→ Task to complete
One part of the entries below is wanted: the lines from the one containing "# [#](https://thisrobot.life/#getting-started) Getting" through the one containing "This demo shows". Write those out exactly and nothing else.

→ Records for processing
══════════════════════════════
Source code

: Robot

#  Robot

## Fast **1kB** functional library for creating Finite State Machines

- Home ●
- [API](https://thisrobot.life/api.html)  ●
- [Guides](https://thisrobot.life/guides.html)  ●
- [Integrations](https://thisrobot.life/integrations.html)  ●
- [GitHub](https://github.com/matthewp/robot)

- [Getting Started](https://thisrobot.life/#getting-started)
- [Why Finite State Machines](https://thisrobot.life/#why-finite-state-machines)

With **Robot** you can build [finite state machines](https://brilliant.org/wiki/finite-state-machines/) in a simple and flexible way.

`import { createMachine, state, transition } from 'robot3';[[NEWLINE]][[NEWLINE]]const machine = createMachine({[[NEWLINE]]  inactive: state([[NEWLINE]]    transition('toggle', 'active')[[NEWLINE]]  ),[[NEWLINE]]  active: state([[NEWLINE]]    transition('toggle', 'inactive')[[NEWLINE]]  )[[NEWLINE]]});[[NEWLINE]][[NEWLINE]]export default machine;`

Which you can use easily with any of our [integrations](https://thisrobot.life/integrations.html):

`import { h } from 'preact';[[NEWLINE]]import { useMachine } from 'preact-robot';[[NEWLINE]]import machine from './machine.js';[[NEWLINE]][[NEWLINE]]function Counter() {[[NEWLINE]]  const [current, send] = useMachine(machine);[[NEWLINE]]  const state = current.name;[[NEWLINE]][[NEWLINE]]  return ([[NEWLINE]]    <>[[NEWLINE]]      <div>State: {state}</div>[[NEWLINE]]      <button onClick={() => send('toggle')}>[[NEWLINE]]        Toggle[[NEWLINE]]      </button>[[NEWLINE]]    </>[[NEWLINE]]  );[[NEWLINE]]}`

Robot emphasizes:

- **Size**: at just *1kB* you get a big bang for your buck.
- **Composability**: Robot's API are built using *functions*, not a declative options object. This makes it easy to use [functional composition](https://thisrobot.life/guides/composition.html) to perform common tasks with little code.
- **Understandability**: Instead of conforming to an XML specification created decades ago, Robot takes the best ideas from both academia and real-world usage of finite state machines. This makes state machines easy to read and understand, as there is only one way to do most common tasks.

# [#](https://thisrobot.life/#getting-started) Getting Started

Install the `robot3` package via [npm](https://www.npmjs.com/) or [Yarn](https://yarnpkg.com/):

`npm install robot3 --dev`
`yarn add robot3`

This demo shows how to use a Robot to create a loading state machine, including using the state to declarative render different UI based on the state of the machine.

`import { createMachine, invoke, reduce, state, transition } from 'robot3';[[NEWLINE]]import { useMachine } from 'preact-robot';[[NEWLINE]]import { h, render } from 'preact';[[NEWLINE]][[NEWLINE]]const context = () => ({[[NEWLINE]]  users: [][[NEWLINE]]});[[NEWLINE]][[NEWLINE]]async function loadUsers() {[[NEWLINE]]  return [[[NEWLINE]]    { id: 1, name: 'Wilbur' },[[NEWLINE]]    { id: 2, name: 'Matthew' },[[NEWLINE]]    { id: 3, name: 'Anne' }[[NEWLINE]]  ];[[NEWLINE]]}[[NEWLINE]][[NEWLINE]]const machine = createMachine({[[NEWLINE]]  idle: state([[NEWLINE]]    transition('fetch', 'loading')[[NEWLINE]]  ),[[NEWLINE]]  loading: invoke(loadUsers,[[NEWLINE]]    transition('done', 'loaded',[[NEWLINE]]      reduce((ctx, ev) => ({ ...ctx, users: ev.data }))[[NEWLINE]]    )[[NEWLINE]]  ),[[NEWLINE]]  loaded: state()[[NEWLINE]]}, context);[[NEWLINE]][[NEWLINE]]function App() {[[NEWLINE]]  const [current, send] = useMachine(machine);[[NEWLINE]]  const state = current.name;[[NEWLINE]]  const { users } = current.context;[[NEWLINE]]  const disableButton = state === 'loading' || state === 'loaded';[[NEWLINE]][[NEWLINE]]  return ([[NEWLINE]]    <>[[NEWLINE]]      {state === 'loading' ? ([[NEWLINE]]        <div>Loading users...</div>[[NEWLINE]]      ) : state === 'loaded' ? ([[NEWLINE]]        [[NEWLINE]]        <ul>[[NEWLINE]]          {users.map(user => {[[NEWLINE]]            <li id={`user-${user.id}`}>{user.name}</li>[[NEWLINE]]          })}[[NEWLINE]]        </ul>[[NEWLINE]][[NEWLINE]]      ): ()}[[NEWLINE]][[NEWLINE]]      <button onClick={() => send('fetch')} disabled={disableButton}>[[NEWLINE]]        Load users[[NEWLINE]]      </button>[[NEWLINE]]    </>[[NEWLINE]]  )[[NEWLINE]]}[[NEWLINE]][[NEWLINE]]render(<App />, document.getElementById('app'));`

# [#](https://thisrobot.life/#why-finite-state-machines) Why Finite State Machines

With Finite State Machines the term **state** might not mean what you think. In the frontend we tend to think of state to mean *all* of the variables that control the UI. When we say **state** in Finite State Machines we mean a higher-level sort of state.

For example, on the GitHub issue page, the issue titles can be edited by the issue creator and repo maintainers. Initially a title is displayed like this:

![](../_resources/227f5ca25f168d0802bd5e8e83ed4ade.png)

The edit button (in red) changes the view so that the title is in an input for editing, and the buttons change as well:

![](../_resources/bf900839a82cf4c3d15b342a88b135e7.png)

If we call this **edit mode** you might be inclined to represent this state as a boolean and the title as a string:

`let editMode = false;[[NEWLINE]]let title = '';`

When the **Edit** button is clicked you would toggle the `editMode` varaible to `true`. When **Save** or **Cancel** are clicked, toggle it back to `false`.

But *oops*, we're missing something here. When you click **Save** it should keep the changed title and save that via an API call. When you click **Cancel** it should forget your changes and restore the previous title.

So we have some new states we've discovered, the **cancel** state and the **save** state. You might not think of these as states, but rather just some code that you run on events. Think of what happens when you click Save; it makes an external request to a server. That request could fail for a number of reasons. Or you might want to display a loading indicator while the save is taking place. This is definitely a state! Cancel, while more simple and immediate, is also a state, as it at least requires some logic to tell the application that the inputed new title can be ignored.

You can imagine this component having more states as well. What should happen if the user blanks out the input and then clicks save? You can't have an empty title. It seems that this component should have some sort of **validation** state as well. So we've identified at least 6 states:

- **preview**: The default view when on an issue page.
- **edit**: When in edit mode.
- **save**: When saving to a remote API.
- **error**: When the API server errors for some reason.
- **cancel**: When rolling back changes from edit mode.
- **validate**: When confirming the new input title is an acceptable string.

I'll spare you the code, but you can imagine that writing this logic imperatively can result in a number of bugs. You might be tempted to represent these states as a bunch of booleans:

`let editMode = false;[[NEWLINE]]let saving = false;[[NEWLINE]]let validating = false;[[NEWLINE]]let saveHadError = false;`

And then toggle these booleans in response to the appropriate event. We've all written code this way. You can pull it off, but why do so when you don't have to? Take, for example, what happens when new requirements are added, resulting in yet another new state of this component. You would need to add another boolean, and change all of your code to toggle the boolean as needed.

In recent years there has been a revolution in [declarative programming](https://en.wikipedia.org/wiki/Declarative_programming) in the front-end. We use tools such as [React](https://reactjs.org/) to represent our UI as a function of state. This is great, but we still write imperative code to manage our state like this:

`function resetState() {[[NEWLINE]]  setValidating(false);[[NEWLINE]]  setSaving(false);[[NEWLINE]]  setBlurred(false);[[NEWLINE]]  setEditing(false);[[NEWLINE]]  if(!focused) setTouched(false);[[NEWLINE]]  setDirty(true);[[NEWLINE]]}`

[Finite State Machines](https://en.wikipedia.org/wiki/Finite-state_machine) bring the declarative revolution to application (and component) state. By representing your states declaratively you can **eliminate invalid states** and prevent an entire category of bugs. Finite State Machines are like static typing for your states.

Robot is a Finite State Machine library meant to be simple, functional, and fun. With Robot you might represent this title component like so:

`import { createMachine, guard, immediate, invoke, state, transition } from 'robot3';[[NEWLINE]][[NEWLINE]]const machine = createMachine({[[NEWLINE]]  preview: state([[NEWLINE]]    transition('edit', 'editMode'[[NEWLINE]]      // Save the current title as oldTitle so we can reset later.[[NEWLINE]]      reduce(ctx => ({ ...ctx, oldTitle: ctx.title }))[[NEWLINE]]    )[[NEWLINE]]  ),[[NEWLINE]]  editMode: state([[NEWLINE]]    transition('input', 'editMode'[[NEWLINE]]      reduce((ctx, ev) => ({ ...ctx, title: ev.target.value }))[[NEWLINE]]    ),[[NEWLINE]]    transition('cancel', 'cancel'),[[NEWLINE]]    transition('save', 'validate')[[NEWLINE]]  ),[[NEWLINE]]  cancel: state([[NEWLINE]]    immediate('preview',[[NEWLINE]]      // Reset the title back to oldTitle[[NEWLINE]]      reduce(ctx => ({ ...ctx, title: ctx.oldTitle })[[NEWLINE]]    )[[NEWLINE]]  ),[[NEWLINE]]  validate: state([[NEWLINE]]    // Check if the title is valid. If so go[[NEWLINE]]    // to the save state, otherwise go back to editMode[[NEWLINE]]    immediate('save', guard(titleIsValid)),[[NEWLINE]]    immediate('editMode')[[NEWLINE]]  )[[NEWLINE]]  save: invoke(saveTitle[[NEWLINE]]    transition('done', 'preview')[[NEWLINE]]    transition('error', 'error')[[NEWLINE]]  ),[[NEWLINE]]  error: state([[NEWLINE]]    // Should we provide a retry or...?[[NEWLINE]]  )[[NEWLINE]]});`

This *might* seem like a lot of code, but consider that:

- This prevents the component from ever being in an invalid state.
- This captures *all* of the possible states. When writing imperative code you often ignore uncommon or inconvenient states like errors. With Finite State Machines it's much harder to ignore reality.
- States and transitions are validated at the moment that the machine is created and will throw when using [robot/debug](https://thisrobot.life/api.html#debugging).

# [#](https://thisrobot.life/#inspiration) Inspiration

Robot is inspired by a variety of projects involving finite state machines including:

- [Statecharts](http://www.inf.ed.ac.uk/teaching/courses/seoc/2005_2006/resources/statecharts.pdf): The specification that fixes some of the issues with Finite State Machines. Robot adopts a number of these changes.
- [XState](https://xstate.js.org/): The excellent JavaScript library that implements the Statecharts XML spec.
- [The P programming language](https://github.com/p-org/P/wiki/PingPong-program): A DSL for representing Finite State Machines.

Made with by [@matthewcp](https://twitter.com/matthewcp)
══════════════════════════════
→ Output
# [#](https://thisrobot.life/#getting-started) Getting Started

Install the `robot3` package via [npm](https://www.npmjs.com/) or [Yarn](https://yarnpkg.com/):

`npm install robot3 --dev`
`yarn add robot3`

This demo shows how to use a Robot to create a loading state machine, including using the state to declarative render different UI based on the state of the machine.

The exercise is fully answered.